(Extracted data entries)
- - - - - - -

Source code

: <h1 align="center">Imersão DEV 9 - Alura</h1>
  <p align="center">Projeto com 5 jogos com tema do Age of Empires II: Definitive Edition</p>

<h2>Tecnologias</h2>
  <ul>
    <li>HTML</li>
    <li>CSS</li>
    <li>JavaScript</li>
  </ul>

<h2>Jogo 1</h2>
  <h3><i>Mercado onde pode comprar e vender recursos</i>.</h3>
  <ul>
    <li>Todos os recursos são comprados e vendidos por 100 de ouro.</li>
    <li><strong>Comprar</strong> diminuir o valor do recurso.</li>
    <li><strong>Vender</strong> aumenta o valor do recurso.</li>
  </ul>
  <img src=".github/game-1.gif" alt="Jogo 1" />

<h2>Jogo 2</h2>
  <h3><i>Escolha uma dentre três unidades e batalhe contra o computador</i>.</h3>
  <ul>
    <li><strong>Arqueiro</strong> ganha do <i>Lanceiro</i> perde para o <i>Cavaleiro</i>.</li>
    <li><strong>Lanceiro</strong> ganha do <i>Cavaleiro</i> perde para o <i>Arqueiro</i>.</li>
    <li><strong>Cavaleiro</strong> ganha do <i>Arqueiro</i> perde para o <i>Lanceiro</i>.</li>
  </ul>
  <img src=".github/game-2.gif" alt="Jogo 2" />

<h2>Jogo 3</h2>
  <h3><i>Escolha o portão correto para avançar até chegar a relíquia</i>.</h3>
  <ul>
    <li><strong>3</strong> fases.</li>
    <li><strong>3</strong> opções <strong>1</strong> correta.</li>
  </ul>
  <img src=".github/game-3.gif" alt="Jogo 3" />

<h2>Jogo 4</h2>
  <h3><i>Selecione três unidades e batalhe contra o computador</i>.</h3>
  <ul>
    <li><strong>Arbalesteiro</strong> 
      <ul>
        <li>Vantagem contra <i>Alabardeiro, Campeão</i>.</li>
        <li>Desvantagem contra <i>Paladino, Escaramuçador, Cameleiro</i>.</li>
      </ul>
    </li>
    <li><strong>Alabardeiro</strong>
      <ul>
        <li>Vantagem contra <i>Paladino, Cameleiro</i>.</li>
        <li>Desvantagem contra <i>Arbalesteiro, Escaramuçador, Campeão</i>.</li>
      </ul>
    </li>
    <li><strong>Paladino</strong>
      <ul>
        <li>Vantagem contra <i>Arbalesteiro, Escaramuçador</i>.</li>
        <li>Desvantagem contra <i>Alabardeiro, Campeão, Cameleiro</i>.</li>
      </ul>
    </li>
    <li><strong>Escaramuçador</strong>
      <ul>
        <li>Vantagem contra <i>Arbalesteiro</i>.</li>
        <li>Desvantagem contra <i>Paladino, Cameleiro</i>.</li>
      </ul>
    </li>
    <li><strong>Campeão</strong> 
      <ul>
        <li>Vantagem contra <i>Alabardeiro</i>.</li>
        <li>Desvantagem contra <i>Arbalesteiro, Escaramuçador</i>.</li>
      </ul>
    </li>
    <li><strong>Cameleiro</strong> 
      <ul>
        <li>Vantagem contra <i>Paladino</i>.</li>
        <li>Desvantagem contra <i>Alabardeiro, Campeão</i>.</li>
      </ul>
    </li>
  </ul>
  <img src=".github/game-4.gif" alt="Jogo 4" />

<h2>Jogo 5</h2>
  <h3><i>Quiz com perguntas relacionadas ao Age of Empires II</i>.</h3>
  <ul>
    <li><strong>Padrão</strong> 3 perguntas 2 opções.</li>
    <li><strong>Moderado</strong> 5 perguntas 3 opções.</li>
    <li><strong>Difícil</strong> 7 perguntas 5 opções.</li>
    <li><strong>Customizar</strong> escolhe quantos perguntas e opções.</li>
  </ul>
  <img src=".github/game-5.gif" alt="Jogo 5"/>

- - - - - - -

The answer must consist of every line above that holds the string "Arqueiro", copied exactly.

◆ TASK RESULT:
    <li><strong>Arqueiro</strong> ganha do <i>Lanceiro</i> perde para o <i>Cavaleiro</i>.</li>
    <li><strong>Lanceiro</strong> ganha do <i>Cavaleiro</i> perde para o <i>Arqueiro</i>.</li>
    <li><strong>Cavaleiro</strong> ganha do <i>Arqueiro</i> perde para o <i>Lanceiro</i>.</li>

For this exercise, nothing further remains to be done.